--- START ---

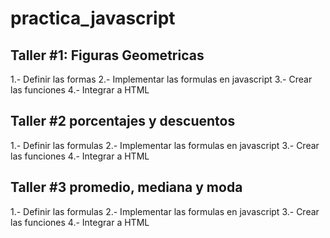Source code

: # practica_javascript


## Taller #1: Figuras Geometricas

1.- Definir las formas
2.- Implementar las formulas en javascript
3.- Crear las funciones 
4.- Integrar a HTML

## Taller #2 porcentajes y descuentos
1.- Definir las formulas
2.- Implementar las formulas en javascript
3.- Crear las funciones 
4.- Integrar a HTML

## Taller #3 promedio, mediana y moda
1.- Definir las formulas
2.- Implementar las formulas en javascript
3.- Crear las funciones 
4.- Integrar a HTML
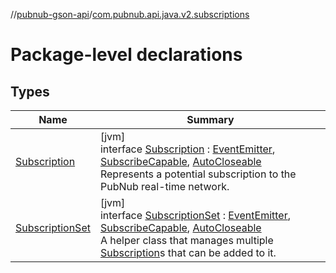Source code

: //[pubnub-gson-api](../../index.md)/[com.pubnub.api.java.v2.subscriptions](index.md)

# Package-level declarations

## Types

| Name | Summary |
|---|---|
| [Subscription](-subscription/index.md) | [jvm]<br>interface [Subscription](-subscription/index.md) : [EventEmitter](../com.pubnub.api.java.v2.callbacks/-event-emitter/index.md), [SubscribeCapable](../../../../pubnub-kotlin/pubnub-kotlin-api/pubnub-kotlin-api/com.pubnub.api.v2.subscriptions/-subscribe-capable/index.md), [AutoCloseable](https://docs.oracle.com/javase/8/docs/api/java/lang/AutoCloseable.html)<br>Represents a potential subscription to the PubNub real-time network. |
| [SubscriptionSet](-subscription-set/index.md) | [jvm]<br>interface [SubscriptionSet](-subscription-set/index.md) : [EventEmitter](../com.pubnub.api.java.v2.callbacks/-event-emitter/index.md), [SubscribeCapable](../../../../pubnub-kotlin/pubnub-kotlin-api/pubnub-kotlin-api/com.pubnub.api.v2.subscriptions/-subscribe-capable/index.md), [AutoCloseable](https://docs.oracle.com/javase/8/docs/api/java/lang/AutoCloseable.html)<br>A helper class that manages multiple [Subscription](-subscription/index.md)s that can be added to it. |
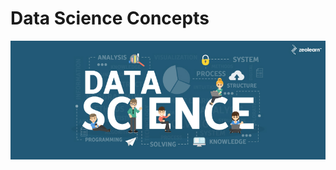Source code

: # Data Science Concepts
![data science image](https://github.com/devmarrie/Data_Science/blob/master/images/datasc.jpg?raw=true)
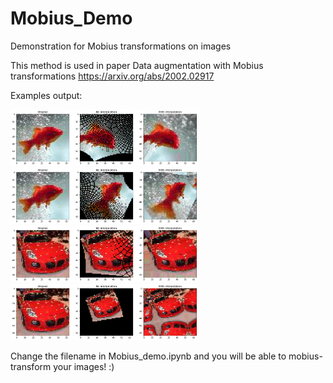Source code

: # Mobius_Demo
Demonstration for Mobius transformations on images

This method is used in paper Data augmentation with Mobius transformations
https://arxiv.org/abs/2002.02917


Examples output: 

<img src="example1.png" width="300" height="90">

<img src="example2.png" width="300" height="90">

<img src="example3.png" width="300" height="90">

<img src="example4.png" width="300" height="90">

Change the filename in Mobius_demo.ipynb and you will be able to mobius-transform your images! :)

--- END ---

What you should do: Print each entry precisely as written; the pictures stay out.

Output for this task:
Source code

: # practica_javascript


## Taller #1: Figuras Geometricas

1.- Definir las formas
2.- Implementar las formulas en javascript
3.- Crear las funciones 
4.- Integrar a HTML

## Taller #2 porcentajes y descuentos
1.- Definir las formulas
2.- Implementar las formulas en javascript
3.- Crear las funciones 
4.- Integrar a HTML

## Taller #3 promedio, mediana y moda
1.- Definir las formulas
2.- Implementar las formulas en javascript
3.- Crear las funciones 
4.- Integrar a HTML
Source code

: //[pubnub-gson-api](../../index.md)/[com.pubnub.api.java.v2.subscriptions](index.md)

# Package-level declarations

## Types

| Name | Summary |
|---|---|
| [Subscription](-subscription/index.md) | [jvm]<br>interface [Subscription](-subscription/index.md) : [EventEmitter](../com.pubnub.api.java.v2.callbacks/-event-emitter/index.md), [SubscribeCapable](../../../../pubnub-kotlin/pubnub-kotlin-api/pubnub-kotlin-api/com.pubnub.api.v2.subscriptions/-subscribe-capable/index.md), [AutoCloseable](https://docs.oracle.com/javase/8/docs/api/java/lang/AutoCloseable.html)<br>Represents a potential subscription to the PubNub real-time network. |
| [SubscriptionSet](-subscription-set/index.md) | [jvm]<br>interface [SubscriptionSet](-subscription-set/index.md) : [EventEmitter](../com.pubnub.api.java.v2.callbacks/-event-emitter/index.md), [SubscribeCapable](../../../../pubnub-kotlin/pubnub-kotlin-api/pubnub-kotlin-api/com.pubnub.api.v2.subscriptions/-subscribe-capable/index.md), [AutoCloseable](https://docs.oracle.com/javase/8/docs/api/java/lang/AutoCloseable.html)<br>A helper class that manages multiple [Subscription](-subscription/index.md)s that can be added to it. |
Source code

: # Data Science Concepts
![data science image](https://github.com/devmarrie/Data_Science/blob/master/images/datasc.jpg?raw=true)
Source code

: # Mobius_Demo
Demonstration for Mobius transformations on images

This method is used in paper Data augmentation with Mobius transformations
https://arxiv.org/abs/2002.02917


Examples output: 

<img src="example1.png" width="300" height="90">

<img src="example2.png" width="300" height="90">

<img src="example3.png" width="300" height="90">

<img src="example4.png" width="300" height="90">

Change the filename in Mobius_demo.ipynb and you will be able to mobius-transform your images! :)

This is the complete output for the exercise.